Nereli olursa olsun, tanıştığım her kardeşin gözlerinde aynı ışıltı beliriyor:
“Turkey… Erdoğan… Reisü’l-İslam…”
Bu ifadeler, siyasî bir figürün ötesinde, İslam dünyasının kalbinde filizlenen bir umudun tercümesidir. Asırlardır dağılmış, paramparça edilmiş bir ümmetin gözünde Türkiye yeniden bir mihver ülke, bir kıble merkezi olarak beliriyor.
Suudi yetkililer ve güvenlik görevlilerinde dahi bu sıcak yaklaşımı, bu saygılı tavrı açıkça görmek mümkün. Artık Türkiye yalnızca bir ülke değil; ümmetin gönlünde “dirilişin sembolü” haline geliyor.
Belki de bu tablo, tarihin bize yeniden yüklediği bir sorumluluğun işaretidir. Çünkü coğrafya, kaderdir; ve bu kader, her dönemde Türk milletine bir mihver rol biçmiştir. Osmanlı, bu ümmeti adaletle bir arada tutan son büyük sancaktı. Bugün ise o sancağın gölgesi, gönüllerde yeniden dalgalanıyor.

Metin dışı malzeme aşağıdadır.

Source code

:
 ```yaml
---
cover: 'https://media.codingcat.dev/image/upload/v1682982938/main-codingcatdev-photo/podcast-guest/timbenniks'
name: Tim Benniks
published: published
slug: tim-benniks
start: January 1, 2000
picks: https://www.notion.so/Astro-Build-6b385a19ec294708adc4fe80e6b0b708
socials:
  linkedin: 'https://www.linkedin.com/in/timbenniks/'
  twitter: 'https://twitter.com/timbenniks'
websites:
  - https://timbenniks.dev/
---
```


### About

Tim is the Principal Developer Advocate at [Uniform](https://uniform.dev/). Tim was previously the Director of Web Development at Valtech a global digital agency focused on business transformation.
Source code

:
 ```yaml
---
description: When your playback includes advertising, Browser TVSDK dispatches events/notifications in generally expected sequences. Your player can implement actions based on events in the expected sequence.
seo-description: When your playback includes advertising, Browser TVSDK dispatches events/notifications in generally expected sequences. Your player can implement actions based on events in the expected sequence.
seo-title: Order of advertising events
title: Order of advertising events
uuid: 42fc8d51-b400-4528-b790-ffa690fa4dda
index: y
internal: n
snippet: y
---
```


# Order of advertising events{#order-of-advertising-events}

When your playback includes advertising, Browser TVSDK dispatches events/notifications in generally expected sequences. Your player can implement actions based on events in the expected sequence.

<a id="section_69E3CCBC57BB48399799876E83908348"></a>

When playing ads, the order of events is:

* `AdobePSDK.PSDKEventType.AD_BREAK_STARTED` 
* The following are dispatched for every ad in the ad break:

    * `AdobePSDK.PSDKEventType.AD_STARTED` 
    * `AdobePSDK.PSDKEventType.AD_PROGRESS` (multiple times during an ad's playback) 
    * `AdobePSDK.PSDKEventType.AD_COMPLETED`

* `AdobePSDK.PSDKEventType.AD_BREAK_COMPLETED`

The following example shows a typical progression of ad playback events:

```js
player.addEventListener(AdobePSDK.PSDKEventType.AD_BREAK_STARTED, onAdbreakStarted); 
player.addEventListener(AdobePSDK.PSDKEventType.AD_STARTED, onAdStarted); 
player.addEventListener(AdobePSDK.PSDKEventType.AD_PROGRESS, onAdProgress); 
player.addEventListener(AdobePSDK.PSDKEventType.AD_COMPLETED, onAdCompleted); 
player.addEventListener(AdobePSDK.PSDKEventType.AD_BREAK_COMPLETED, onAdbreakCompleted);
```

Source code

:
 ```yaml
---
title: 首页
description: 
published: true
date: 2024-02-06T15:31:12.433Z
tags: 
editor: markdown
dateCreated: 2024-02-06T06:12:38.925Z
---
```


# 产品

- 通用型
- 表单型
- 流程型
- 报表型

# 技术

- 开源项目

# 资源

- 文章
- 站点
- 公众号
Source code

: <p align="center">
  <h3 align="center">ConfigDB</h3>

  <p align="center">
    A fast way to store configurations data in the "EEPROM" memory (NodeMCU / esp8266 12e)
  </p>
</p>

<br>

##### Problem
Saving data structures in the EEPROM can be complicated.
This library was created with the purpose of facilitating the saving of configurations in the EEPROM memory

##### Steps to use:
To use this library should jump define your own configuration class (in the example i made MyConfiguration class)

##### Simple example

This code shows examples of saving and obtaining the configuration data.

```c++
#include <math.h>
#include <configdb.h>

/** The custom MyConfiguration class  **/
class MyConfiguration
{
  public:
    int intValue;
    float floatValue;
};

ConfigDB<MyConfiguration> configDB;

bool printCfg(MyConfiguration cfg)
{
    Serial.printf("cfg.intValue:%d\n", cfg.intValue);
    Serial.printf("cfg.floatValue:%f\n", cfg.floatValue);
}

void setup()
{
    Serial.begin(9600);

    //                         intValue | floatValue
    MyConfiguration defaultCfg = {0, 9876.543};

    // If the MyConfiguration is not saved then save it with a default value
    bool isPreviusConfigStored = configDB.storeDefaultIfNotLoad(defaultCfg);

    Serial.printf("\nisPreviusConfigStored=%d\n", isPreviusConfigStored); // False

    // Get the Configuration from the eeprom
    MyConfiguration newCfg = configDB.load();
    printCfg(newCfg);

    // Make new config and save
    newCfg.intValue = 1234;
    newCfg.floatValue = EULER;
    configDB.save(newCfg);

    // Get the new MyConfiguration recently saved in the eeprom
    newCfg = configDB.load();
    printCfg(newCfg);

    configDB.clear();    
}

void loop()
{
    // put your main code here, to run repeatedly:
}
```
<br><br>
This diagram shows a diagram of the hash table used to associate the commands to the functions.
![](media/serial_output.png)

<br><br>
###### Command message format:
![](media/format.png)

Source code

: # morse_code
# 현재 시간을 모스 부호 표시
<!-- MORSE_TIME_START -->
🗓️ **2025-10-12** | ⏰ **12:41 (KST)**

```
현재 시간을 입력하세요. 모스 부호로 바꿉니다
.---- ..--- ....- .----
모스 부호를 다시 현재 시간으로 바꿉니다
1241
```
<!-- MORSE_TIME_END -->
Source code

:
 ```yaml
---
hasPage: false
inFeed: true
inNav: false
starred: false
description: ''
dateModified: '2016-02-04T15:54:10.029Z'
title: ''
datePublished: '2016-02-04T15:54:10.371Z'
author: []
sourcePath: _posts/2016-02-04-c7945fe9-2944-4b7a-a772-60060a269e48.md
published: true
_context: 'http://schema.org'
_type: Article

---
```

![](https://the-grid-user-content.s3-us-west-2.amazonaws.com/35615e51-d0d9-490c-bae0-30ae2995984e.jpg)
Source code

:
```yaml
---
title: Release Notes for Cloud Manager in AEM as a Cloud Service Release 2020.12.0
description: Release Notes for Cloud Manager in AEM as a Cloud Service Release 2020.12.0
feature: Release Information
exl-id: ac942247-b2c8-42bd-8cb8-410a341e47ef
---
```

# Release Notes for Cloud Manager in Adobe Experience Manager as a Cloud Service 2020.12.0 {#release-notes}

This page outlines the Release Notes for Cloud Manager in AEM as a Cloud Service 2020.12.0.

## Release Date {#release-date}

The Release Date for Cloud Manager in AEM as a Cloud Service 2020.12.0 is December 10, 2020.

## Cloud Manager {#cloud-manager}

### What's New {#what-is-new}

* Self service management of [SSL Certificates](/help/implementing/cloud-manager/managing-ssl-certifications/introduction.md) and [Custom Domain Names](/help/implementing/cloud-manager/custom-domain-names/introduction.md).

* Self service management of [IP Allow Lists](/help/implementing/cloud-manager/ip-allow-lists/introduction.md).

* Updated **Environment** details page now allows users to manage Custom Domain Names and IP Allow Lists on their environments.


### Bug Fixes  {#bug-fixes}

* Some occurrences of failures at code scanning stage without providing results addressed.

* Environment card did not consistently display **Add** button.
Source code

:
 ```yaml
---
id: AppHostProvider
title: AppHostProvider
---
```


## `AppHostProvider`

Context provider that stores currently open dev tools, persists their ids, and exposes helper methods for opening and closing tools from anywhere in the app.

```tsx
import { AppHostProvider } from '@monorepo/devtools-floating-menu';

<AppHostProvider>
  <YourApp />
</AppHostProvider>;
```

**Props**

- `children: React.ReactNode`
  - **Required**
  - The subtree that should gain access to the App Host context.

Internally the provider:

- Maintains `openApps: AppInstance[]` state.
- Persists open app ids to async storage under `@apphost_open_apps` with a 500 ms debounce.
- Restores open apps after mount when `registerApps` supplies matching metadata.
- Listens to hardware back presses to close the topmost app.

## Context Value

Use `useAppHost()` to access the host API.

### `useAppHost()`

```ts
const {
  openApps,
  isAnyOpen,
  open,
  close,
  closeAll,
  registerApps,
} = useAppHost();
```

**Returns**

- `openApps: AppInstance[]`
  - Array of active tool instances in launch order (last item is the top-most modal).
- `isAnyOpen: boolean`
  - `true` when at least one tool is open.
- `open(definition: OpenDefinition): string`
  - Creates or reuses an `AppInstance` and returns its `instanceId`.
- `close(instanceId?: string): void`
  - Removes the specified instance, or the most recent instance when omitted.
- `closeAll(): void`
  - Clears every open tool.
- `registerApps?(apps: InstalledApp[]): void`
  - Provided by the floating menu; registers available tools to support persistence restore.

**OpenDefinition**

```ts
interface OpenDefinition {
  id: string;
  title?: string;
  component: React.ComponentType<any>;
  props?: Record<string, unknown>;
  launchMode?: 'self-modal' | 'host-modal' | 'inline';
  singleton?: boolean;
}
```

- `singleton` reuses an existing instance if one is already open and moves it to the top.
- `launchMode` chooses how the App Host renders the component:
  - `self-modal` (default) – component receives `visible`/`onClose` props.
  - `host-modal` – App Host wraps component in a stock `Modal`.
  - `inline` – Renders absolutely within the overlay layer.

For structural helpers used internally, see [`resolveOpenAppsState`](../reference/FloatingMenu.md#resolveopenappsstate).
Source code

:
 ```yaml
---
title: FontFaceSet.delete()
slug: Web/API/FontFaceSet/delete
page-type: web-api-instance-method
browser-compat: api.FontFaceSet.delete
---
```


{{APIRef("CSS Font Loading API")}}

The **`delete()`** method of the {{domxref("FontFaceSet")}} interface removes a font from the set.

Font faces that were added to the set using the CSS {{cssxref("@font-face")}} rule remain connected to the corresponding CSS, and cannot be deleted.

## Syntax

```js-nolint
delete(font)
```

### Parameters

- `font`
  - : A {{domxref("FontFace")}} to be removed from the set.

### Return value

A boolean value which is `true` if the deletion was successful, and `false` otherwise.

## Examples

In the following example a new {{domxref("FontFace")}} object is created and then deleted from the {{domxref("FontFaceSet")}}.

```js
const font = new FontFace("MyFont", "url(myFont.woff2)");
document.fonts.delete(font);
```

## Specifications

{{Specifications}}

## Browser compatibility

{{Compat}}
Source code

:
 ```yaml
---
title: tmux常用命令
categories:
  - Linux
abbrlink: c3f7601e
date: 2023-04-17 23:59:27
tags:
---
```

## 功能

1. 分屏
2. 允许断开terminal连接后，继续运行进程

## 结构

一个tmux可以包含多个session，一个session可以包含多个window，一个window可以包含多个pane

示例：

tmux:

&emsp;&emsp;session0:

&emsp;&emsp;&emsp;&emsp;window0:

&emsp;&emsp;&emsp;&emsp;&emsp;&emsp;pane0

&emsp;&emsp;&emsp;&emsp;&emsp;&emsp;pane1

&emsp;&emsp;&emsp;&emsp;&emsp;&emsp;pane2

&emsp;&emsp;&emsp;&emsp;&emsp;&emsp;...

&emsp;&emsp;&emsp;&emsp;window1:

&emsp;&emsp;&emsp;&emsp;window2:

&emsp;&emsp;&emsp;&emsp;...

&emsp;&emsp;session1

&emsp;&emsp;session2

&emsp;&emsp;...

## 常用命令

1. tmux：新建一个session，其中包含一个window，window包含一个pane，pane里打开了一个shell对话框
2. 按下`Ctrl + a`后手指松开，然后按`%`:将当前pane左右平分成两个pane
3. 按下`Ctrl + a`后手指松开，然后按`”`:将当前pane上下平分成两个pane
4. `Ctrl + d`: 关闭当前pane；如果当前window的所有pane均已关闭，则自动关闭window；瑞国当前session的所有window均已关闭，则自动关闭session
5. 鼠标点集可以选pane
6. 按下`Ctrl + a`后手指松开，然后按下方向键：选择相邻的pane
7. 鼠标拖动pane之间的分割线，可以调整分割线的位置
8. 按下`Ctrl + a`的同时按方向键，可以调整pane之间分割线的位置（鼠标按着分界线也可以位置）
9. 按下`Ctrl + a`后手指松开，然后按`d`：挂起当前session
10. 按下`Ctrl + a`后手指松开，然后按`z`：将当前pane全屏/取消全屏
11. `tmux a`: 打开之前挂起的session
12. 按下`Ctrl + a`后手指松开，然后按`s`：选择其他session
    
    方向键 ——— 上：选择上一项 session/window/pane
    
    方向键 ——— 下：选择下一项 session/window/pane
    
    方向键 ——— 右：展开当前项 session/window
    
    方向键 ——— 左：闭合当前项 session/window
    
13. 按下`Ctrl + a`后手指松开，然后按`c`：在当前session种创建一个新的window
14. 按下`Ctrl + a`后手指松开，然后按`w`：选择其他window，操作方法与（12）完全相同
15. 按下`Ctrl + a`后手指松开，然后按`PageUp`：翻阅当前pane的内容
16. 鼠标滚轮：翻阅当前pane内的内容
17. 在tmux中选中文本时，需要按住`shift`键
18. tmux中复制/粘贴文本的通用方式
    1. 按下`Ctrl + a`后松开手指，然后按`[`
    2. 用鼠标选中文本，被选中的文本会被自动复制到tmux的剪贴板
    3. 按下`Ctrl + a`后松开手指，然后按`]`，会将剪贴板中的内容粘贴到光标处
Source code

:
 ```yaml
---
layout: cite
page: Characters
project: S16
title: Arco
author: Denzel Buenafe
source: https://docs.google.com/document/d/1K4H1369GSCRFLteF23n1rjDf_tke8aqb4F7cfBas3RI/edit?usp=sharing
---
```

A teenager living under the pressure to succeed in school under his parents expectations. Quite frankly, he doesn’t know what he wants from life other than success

İslam dünyası, yüzyıllardır özlediği ittihad-ı İslam fikrine mecbur kalıyor. Küresel sistemin baskısı, siyasi sömürü, ekonomik bağımlılık, ahlakî çürüme… Bütün bunlar, Müslüman milletleri yeniden birlikte düşünmeye zorluyor.
Ve bu noktada gözler, istemeden de olsa Türkiye’ye çevriliyor. Çünkü ümmetin tarih kodlarında “diriliş” denince, o dirilişi temsil edecek tek ülke olarak Türkiye yazılıdır.
Bediüzzaman Said Nursî’nin “İstikbal inkılâbı içinde en yüksek gür sada İslam’ın sadası olacaktır” müjdesi, belki de tam bu dönem için söylenmişti.
Zira bu ümmetin fecr-i sâdıkı, Anadolu ufkundan doğacak gibi görünüyor.
O hâlde mesele sadece siyasî değil, aynı zamanda ilahi bir emanet meselesidir.
Türkiye bu yükü taşımak zorundadır; çünkü tarih, coğrafya ve iman bunu emrediyor.